Rasa cemas dan takut yang mengisi hatiku, membuatku merasa pusing dan mual. Dadaku terasa sesak saat membayangkan apa yang akan terjadi padaku nanti jikalau tertangkap dan bagaimana nasib dokumen yang berada di dalam tasku ini?
Heheh, rasa takut. Aku benci masih memiliki rasa itu! Kenapa aku masih merasa takut, padahal pernah menghadapi hal yang lebih sulit daripada ini? Baiklah, persetan dengan para Aparat Schutterij itu! Jika aku tertangkap, biarlah itu terjadi dan selama menunggu apa yang ditakutkan terjadi—aku harus menyelesaikan jalan cerita yang sudah ditetapkan untukku.

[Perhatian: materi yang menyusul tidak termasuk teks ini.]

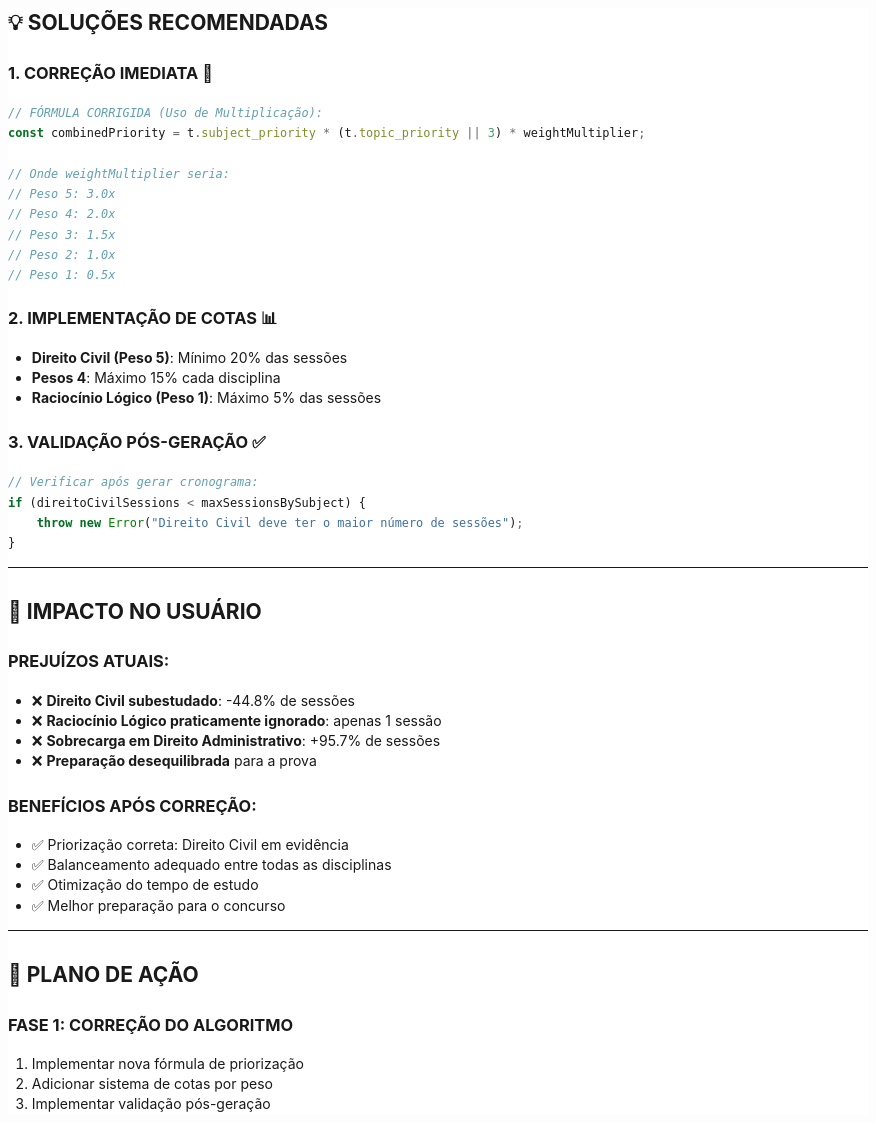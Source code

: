 
## 💡 SOLUÇÕES RECOMENDADAS

### 1. **CORREÇÃO IMEDIATA** 🚨
```javascript
// FÓRMULA CORRIGIDA (Uso de Multiplicação):
const combinedPriority = t.subject_priority * (t.topic_priority || 3) * weightMultiplier;

// Onde weightMultiplier seria:
// Peso 5: 3.0x
// Peso 4: 2.0x  
// Peso 3: 1.5x
// Peso 2: 1.0x
// Peso 1: 0.5x
```

### 2. **IMPLEMENTAÇÃO DE COTAS** 📊
- **Direito Civil (Peso 5)**: Mínimo 20% das sessões
- **Pesos 4**: Máximo 15% cada disciplina
- **Raciocínio Lógico (Peso 1)**: Máximo 5% das sessões

### 3. **VALIDAÇÃO PÓS-GERAÇÃO** ✅
```javascript
// Verificar após gerar cronograma:
if (direitoCivilSessions < maxSessionsBySubject) {
    throw new Error("Direito Civil deve ter o maior número de sessões");
}
```

---

## 🎯 IMPACTO NO USUÁRIO

### **PREJUÍZOS ATUAIS**:
- ❌ **Direito Civil subestudado**: -44.8% de sessões
- ❌ **Raciocínio Lógico praticamente ignorado**: apenas 1 sessão
- ❌ **Sobrecarga em Direito Administrativo**: +95.7% de sessões
- ❌ **Preparação desequilibrada** para a prova

### **BENEFÍCIOS APÓS CORREÇÃO**:
- ✅ Priorização correta: Direito Civil em evidência
- ✅ Balanceamento adequado entre todas as disciplinas  
- ✅ Otimização do tempo de estudo
- ✅ Melhor preparação para o concurso

---

## 🚀 PLANO DE AÇÃO

### **FASE 1: CORREÇÃO DO ALGORITMO**
1. Implementar nova fórmula de priorização
2. Adicionar sistema de cotas por peso
3. Implementar validação pós-geração

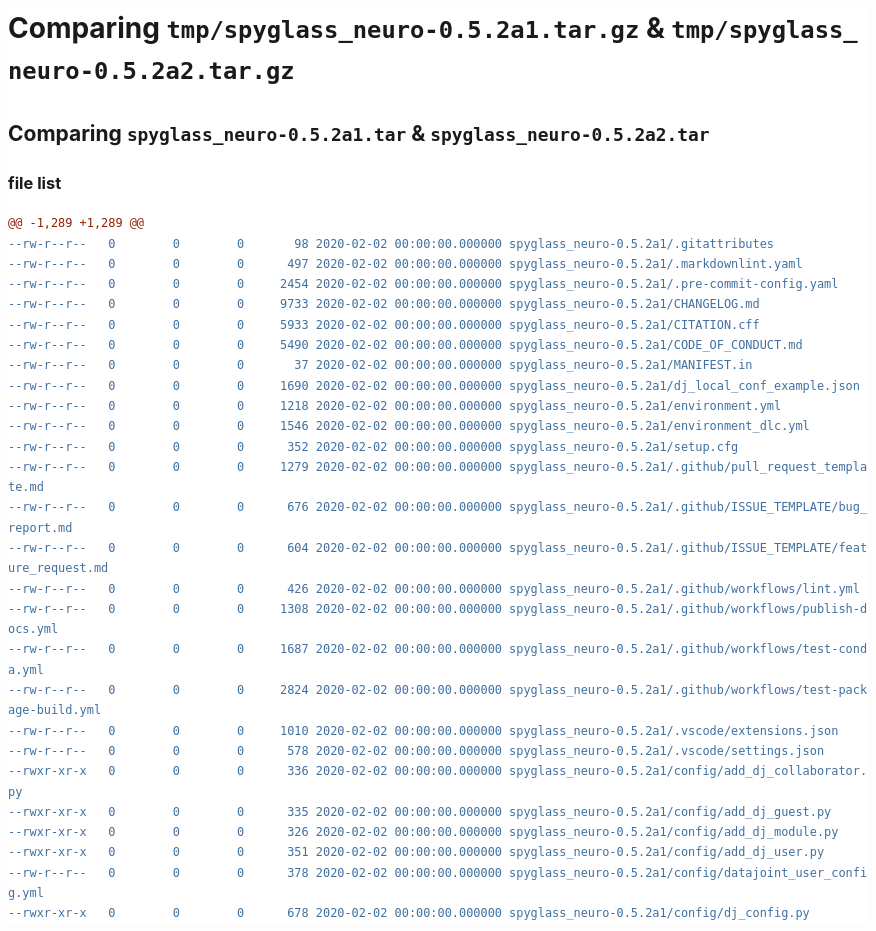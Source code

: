 # Comparing `tmp/spyglass_neuro-0.5.2a1.tar.gz` & `tmp/spyglass_neuro-0.5.2a2.tar.gz`

## Comparing `spyglass_neuro-0.5.2a1.tar` & `spyglass_neuro-0.5.2a2.tar`

### file list

```diff
@@ -1,289 +1,289 @@
--rw-r--r--   0        0        0       98 2020-02-02 00:00:00.000000 spyglass_neuro-0.5.2a1/.gitattributes
--rw-r--r--   0        0        0      497 2020-02-02 00:00:00.000000 spyglass_neuro-0.5.2a1/.markdownlint.yaml
--rw-r--r--   0        0        0     2454 2020-02-02 00:00:00.000000 spyglass_neuro-0.5.2a1/.pre-commit-config.yaml
--rw-r--r--   0        0        0     9733 2020-02-02 00:00:00.000000 spyglass_neuro-0.5.2a1/CHANGELOG.md
--rw-r--r--   0        0        0     5933 2020-02-02 00:00:00.000000 spyglass_neuro-0.5.2a1/CITATION.cff
--rw-r--r--   0        0        0     5490 2020-02-02 00:00:00.000000 spyglass_neuro-0.5.2a1/CODE_OF_CONDUCT.md
--rw-r--r--   0        0        0       37 2020-02-02 00:00:00.000000 spyglass_neuro-0.5.2a1/MANIFEST.in
--rw-r--r--   0        0        0     1690 2020-02-02 00:00:00.000000 spyglass_neuro-0.5.2a1/dj_local_conf_example.json
--rw-r--r--   0        0        0     1218 2020-02-02 00:00:00.000000 spyglass_neuro-0.5.2a1/environment.yml
--rw-r--r--   0        0        0     1546 2020-02-02 00:00:00.000000 spyglass_neuro-0.5.2a1/environment_dlc.yml
--rw-r--r--   0        0        0      352 2020-02-02 00:00:00.000000 spyglass_neuro-0.5.2a1/setup.cfg
--rw-r--r--   0        0        0     1279 2020-02-02 00:00:00.000000 spyglass_neuro-0.5.2a1/.github/pull_request_template.md
--rw-r--r--   0        0        0      676 2020-02-02 00:00:00.000000 spyglass_neuro-0.5.2a1/.github/ISSUE_TEMPLATE/bug_report.md
--rw-r--r--   0        0        0      604 2020-02-02 00:00:00.000000 spyglass_neuro-0.5.2a1/.github/ISSUE_TEMPLATE/feature_request.md
--rw-r--r--   0        0        0      426 2020-02-02 00:00:00.000000 spyglass_neuro-0.5.2a1/.github/workflows/lint.yml
--rw-r--r--   0        0        0     1308 2020-02-02 00:00:00.000000 spyglass_neuro-0.5.2a1/.github/workflows/publish-docs.yml
--rw-r--r--   0        0        0     1687 2020-02-02 00:00:00.000000 spyglass_neuro-0.5.2a1/.github/workflows/test-conda.yml
--rw-r--r--   0        0        0     2824 2020-02-02 00:00:00.000000 spyglass_neuro-0.5.2a1/.github/workflows/test-package-build.yml
--rw-r--r--   0        0        0     1010 2020-02-02 00:00:00.000000 spyglass_neuro-0.5.2a1/.vscode/extensions.json
--rw-r--r--   0        0        0      578 2020-02-02 00:00:00.000000 spyglass_neuro-0.5.2a1/.vscode/settings.json
--rwxr-xr-x   0        0        0      336 2020-02-02 00:00:00.000000 spyglass_neuro-0.5.2a1/config/add_dj_collaborator.py
--rwxr-xr-x   0        0        0      335 2020-02-02 00:00:00.000000 spyglass_neuro-0.5.2a1/config/add_dj_guest.py
--rwxr-xr-x   0        0        0      326 2020-02-02 00:00:00.000000 spyglass_neuro-0.5.2a1/config/add_dj_module.py
--rwxr-xr-x   0        0        0      351 2020-02-02 00:00:00.000000 spyglass_neuro-0.5.2a1/config/add_dj_user.py
--rw-r--r--   0        0        0      378 2020-02-02 00:00:00.000000 spyglass_neuro-0.5.2a1/config/datajoint_user_config.yml
--rwxr-xr-x   0        0        0      678 2020-02-02 00:00:00.000000 spyglass_neuro-0.5.2a1/config/dj_config.py
```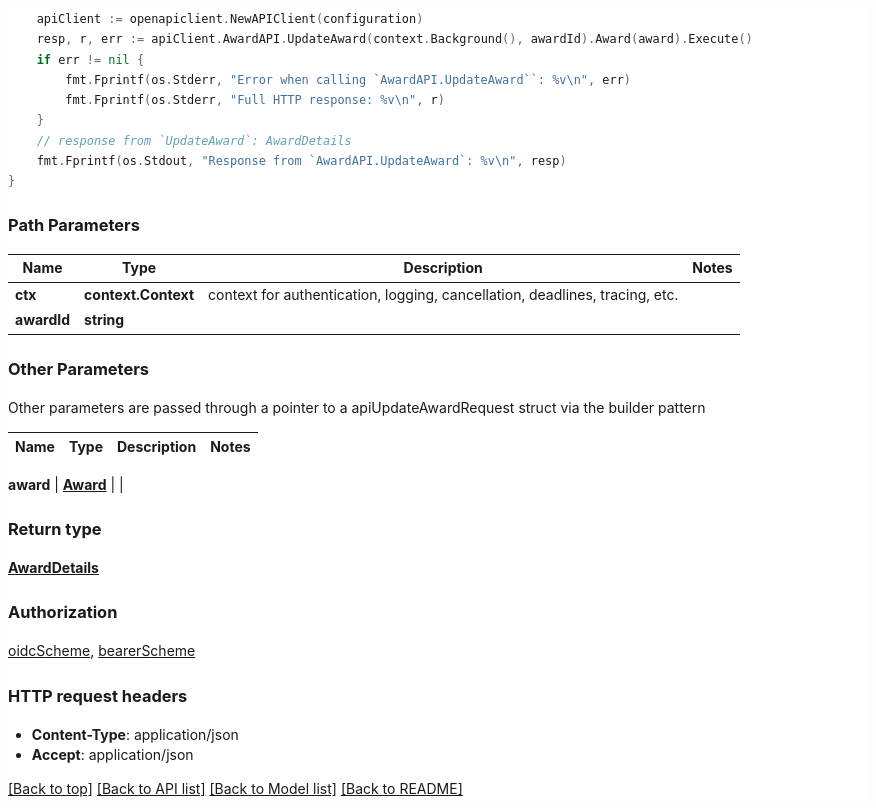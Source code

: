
 ```go
    apiClient := openapiclient.NewAPIClient(configuration)
    resp, r, err := apiClient.AwardAPI.UpdateAward(context.Background(), awardId).Award(award).Execute()
    if err != nil {
        fmt.Fprintf(os.Stderr, "Error when calling `AwardAPI.UpdateAward``: %v\n", err)
        fmt.Fprintf(os.Stderr, "Full HTTP response: %v\n", r)
    }
    // response from `UpdateAward`: AwardDetails
    fmt.Fprintf(os.Stdout, "Response from `AwardAPI.UpdateAward`: %v\n", resp)
}
```

### Path Parameters


Name | Type | Description  | Notes
------------- | ------------- | ------------- | -------------
**ctx** | **context.Context** | context for authentication, logging, cancellation, deadlines, tracing, etc.
**awardId** | **string** |  | 

### Other Parameters

Other parameters are passed through a pointer to a apiUpdateAwardRequest struct via the builder pattern


Name | Type | Description  | Notes
------------- | ------------- | ------------- | -------------

 **award** | [**Award**](Award.md) |  | 

### Return type

[**AwardDetails**](AwardDetails.md)

### Authorization

[oidcScheme](../README.md#oidcScheme), [bearerScheme](../README.md#bearerScheme)

### HTTP request headers

- **Content-Type**: application/json
- **Accept**: application/json

[[Back to top]](#) [[Back to API list]](../README.md#documentation-for-api-endpoints)
[[Back to Model list]](../README.md#documentation-for-models)
[[Back to README]](../README.md)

Aku keluar dari tempat persembunyian dan kembali meluncur melewati celah-celah bangunan, serta jalanan yang sepi dari lalu lalang Aparat Schutterij. Sesekali aku kembali mencari tempat persembunyian, untuk mengetahui di mana aku berada. Pada akhirnya setelah entah untuk waktu berapa lama—terus melakukan hal yang sama, terlihat posisiku di Google Maps sudah sangat dekat dengan Gedung Pengadilan Tinggi, kira-kira jaraknya sekitar seperempat dari tempat aku berada.
Aku kembali meluncur melalui gang sempit dan jalanan sepi, hingga tiba-tiba mendengar suara seseorang berteriak.
“Kamu yang di sana, ngapain kamu? Berhenti!”
Aku yang mendengar itu dengan sekejap berusaha makin meningkatkan kecepatan roda roller blade sepatu. Namun semakin banyak pula suara yang aku dengar dari belakang berteriak memerintahkanku untuk berhenti.